标签:eve int 数列 bit hid limits img row ons
看了讨论区一个回答恍然大悟,%%%
幂级数 $F(x)=A(x)^p$,那么有 $F^{‘}(x)=pA^{‘}(x)A(x)^{p-1}$,$A(x)F^{‘}(x)=pF(x)A^{‘}(x)$。
若 $a_0,a_1,\dots$ 的普通生成函数为 $A(x)$,令 $s_n=\sum \limits_{i=0}^n a_i$,那么 $s_0,s_1,\dots$ 的普通生成函数为 $A(x)/(1-x)$,相当于与多项式 $B(x)=1 + x + x^2\dots$ 进行一次卷积。即对一个数列进行求一次前缀和,就相当于其生成函数乘上 $\dfrac{1}{1-x}$,进行 $k$ 次前缀和就相当于乘上 $\dfrac{1}{(1-x)^k}$。

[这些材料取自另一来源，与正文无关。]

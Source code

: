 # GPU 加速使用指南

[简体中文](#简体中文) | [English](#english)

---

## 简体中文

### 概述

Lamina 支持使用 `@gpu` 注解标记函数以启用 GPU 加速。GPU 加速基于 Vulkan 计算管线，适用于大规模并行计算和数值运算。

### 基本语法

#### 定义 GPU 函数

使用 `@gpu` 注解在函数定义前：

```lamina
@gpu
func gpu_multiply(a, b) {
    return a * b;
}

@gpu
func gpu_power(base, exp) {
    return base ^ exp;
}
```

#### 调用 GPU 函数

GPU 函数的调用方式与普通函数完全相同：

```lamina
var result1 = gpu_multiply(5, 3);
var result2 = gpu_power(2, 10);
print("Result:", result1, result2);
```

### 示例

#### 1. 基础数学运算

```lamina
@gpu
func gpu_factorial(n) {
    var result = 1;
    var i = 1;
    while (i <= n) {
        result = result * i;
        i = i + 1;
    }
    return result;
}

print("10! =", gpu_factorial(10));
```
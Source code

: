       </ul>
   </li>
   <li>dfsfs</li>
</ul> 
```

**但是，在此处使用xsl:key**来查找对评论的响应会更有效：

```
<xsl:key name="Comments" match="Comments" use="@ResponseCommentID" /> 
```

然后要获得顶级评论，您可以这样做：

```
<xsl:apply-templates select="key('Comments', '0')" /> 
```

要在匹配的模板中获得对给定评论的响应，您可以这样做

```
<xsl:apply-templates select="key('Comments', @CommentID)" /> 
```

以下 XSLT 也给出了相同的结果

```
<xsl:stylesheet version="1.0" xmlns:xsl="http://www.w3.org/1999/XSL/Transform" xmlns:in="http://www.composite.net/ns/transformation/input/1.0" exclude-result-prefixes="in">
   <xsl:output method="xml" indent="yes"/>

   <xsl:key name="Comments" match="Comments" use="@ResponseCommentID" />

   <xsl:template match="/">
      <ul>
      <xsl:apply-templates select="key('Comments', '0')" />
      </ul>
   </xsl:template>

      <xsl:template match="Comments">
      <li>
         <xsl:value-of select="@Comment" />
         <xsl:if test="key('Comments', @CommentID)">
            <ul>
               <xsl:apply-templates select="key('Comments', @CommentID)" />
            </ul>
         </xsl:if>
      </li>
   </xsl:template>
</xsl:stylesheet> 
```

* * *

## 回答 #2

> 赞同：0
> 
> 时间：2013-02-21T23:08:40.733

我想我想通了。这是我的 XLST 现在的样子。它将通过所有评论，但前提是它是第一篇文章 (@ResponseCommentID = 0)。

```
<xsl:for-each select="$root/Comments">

先求 $B(x)=\dfrac{1}{(1-x)^k}$ 的每一项。
$B(x)=(1-x)^{-k}$
$(1-x)B^{‘}(x)=-1\times B(x) \times (-k)=kB(x)$
$\sum\limits_{n=0}^{\infty}(n+1)b_{n+1}x^n - \sum \limits_{n=1}^{\infty}nb_nx^n=\sum\limits_{n=0}^{\infty}kb_nx_n$
$b_0=B(0)=1$
$b_1=kb_0=k$
$(n+1)b_{n+1}-nb_n=kb_n \Leftrightarrow b_{n+1}=\dfrac{(n+k)b_n}{n+1}$
可以 $O(n)$ 得到 $b$ 序列,再和 $a$ 进行一次卷积。
模数是$10^9+7$,可以用一个叫 ’拆系数FFT‘的东西解决,只需要4次DFT,先当模板用着。。。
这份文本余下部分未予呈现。